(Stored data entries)

-=-=-

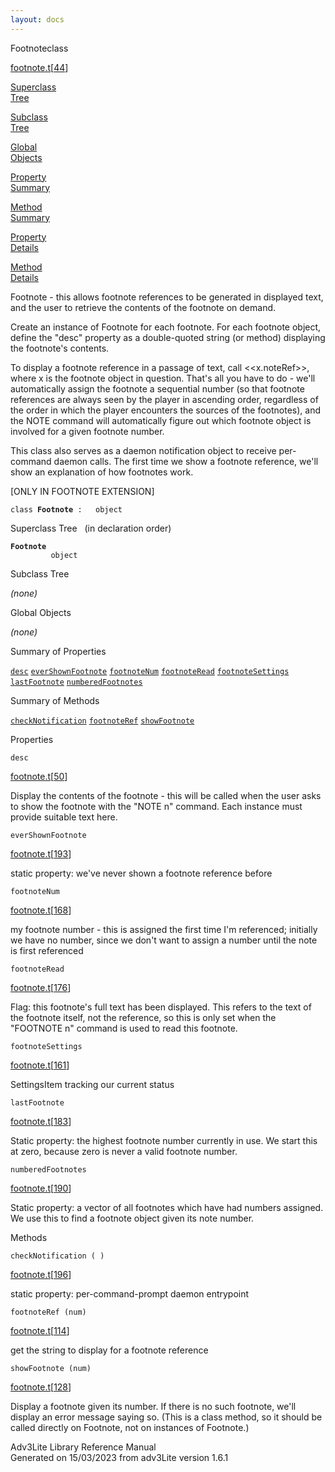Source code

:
 ```yaml
---
layout: docs
---
```

<span class="title">Footnote</span><span class="type">class</span>

[footnote.t](../file/footnote.t.html)\[[44](../source/footnote.t.html#44)\]

[Superclass  
Tree](#_SuperClassTree_)

[Subclass  
Tree](#_SubClassTree_)

[Global  
Objects](#_ObjectSummary_)

[Property  
Summary](#_PropSummary_)

[Method  
Summary](#_MethodSummary_)

[Property  
Details](#_Properties_)

[Method  
Details](#_Methods_)



Footnote - this allows footnote references to be generated in displayed
text, and the user to retrieve the contents of the footnote on demand.

Create an instance of Footnote for each footnote. For each footnote
object, define the "desc" property as a double-quoted string (or method)
displaying the footnote's contents.

To display a footnote reference in a passage of text, call
\<\<x.noteRef\>\>, where x is the footnote object in question. That's
all you have to do - we'll automatically assign the footnote a
sequential number (so that footnote references are always seen by the
player in ascending order, regardless of the order in which the player
encounters the sources of the footnotes), and the NOTE command will
automatically figure out which footnote object is involved for a given
footnote number.

This class also serves as a daemon notification object to receive
per-command daemon calls. The first time we show a footnote reference,
we'll show an explanation of how footnotes work.

\[ONLY IN FOOTNOTE EXTENSION\]

`class `**`Footnote`**` :   object`



<span id="_SuperClassTree_"></span>



<span class="hdln">Superclass Tree</span>   (in declaration order)



**`Footnote`**  
`         object`  
<span id="_SubClassTree_"></span>



<span class="hdln">Subclass Tree</span>  



*(none)* <span id="_ObjectSummary_"></span>



<span class="hdln">Global Objects</span>  



*(none)* <span id="_PropSummary_"></span>



<span class="hdln">Summary of Properties</span>  



[`desc`](#desc) [`everShownFootnote`](#everShownFootnote) [`footnoteNum`](#footnoteNum) [`footnoteRead`](#footnoteRead) [`footnoteSettings`](#footnoteSettings) [`lastFootnote`](#lastFootnote) [`numberedFootnotes`](#numberedFootnotes)

<span id="_MethodSummary_"></span>



<span class="hdln">Summary of Methods</span>  



[`checkNotification`](#checkNotification) [`footnoteRef`](#footnoteRef) [`showFootnote`](#showFootnote)

<span id="_Properties_"></span>



<span class="hdln">Properties</span>  



<span id="desc"></span>

`desc`

[footnote.t](../file/footnote.t.html)\[[50](../source/footnote.t.html#50)\]



Display the contents of the footnote - this will be called when the user
asks to show the footnote with the "NOTE n" command. Each instance must
provide suitable text here.



<span id="everShownFootnote"></span>

`everShownFootnote`

[footnote.t](../file/footnote.t.html)\[[193](../source/footnote.t.html#193)\]



static property: we've never shown a footnote reference before



<span id="footnoteNum"></span>

`footnoteNum`

[footnote.t](../file/footnote.t.html)\[[168](../source/footnote.t.html#168)\]



my footnote number - this is assigned the first time I'm referenced;
initially we have no number, since we don't want to assign a number
until the note is first referenced



<span id="footnoteRead"></span>

`footnoteRead`

[footnote.t](../file/footnote.t.html)\[[176](../source/footnote.t.html#176)\]



Flag: this footnote's full text has been displayed. This refers to the
text of the footnote itself, not the reference, so this is only set when
the "FOOTNOTE n" command is used to read this footnote.



<span id="footnoteSettings"></span>

`footnoteSettings`

[footnote.t](../file/footnote.t.html)\[[161](../source/footnote.t.html#161)\]



SettingsItem tracking our current status



<span id="lastFootnote"></span>

`lastFootnote`

[footnote.t](../file/footnote.t.html)\[[183](../source/footnote.t.html#183)\]



Static property: the highest footnote number currently in use. We start
this at zero, because zero is never a valid footnote number.



<span id="numberedFootnotes"></span>

`numberedFootnotes`

[footnote.t](../file/footnote.t.html)\[[190](../source/footnote.t.html#190)\]



Static property: a vector of all footnotes which have had numbers
assigned. We use this to find a footnote object given its note number.



<span id="_Methods_"></span>



<span class="hdln">Methods</span>  



<span id="checkNotification"></span>

`checkNotification ( )`

[footnote.t](../file/footnote.t.html)\[[196](../source/footnote.t.html#196)\]



static property: per-command-prompt daemon entrypoint



<span id="footnoteRef"></span>

`footnoteRef (num)`

[footnote.t](../file/footnote.t.html)\[[114](../source/footnote.t.html#114)\]



get the string to display for a footnote reference



<span id="showFootnote"></span>

`showFootnote (num)`

[footnote.t](../file/footnote.t.html)\[[128](../source/footnote.t.html#128)\]



Display a footnote given its number. If there is no such footnote, we'll
display an error message saying so. (This is a class method, so it
should be called directly on Footnote, not on instances of Footnote.)





Adv3Lite Library Reference Manual  
Generated on 15/03/2023 from adv3Lite version 1.6.1


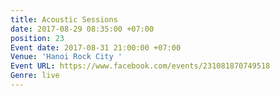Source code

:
 ```yaml
---
title: Acoustic Sessions
date: 2017-08-29 08:35:00 +07:00
position: 23
Event date: 2017-08-31 21:00:00 +07:00
Venue: 'Hanoi Rock City '
Event URL: https://www.facebook.com/events/231081870749518
Genre: live
---
```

-=-=-

◆ Task brief:
Report each line above containing the string "order".

◆ Task answer:
player in ascending order, regardless of the order in which the player
<span class="hdln">Superclass Tree</span>   (in declaration order)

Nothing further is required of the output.